╭─ Supplied entries

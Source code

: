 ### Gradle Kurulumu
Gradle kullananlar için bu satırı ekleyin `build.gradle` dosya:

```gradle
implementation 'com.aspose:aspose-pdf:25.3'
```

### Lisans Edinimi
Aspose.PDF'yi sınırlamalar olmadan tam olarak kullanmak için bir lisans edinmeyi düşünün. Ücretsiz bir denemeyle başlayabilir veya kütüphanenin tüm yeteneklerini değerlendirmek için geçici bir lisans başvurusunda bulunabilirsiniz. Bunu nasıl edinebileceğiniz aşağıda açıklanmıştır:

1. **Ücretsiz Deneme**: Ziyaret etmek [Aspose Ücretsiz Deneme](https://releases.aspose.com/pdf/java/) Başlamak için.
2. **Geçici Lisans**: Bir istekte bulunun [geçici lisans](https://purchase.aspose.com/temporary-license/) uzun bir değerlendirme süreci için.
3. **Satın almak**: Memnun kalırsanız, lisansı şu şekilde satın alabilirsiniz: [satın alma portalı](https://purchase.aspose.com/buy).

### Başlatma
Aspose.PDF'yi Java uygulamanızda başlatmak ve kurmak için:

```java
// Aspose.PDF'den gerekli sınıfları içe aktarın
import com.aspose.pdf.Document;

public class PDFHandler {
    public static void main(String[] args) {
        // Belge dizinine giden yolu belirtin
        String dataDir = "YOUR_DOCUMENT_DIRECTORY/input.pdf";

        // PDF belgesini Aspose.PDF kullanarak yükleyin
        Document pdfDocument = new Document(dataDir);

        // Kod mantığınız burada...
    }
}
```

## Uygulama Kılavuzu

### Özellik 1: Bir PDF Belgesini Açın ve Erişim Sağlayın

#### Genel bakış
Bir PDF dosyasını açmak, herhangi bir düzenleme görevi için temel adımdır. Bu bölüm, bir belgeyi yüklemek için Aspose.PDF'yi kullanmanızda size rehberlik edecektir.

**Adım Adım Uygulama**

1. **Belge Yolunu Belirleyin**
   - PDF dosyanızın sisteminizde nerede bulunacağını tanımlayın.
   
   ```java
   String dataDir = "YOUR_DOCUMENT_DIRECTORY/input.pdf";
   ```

╰─

**What this task involves**. Every line above that includes the word "https" should be listed.

**Task output**.
1. **Ücretsiz Deneme**: Ziyaret etmek [Aspose Ücretsiz Deneme](https://releases.aspose.com/pdf/java/) Başlamak için.
2. **Geçici Lisans**: Bir istekte bulunun [geçici lisans](https://purchase.aspose.com/temporary-license/) uzun bir değerlendirme süreci için.
3. **Satın almak**: Memnun kalırsanız, lisansı şu şekilde satın alabilirsiniz: [satın alma portalı](https://purchase.aspose.com/buy).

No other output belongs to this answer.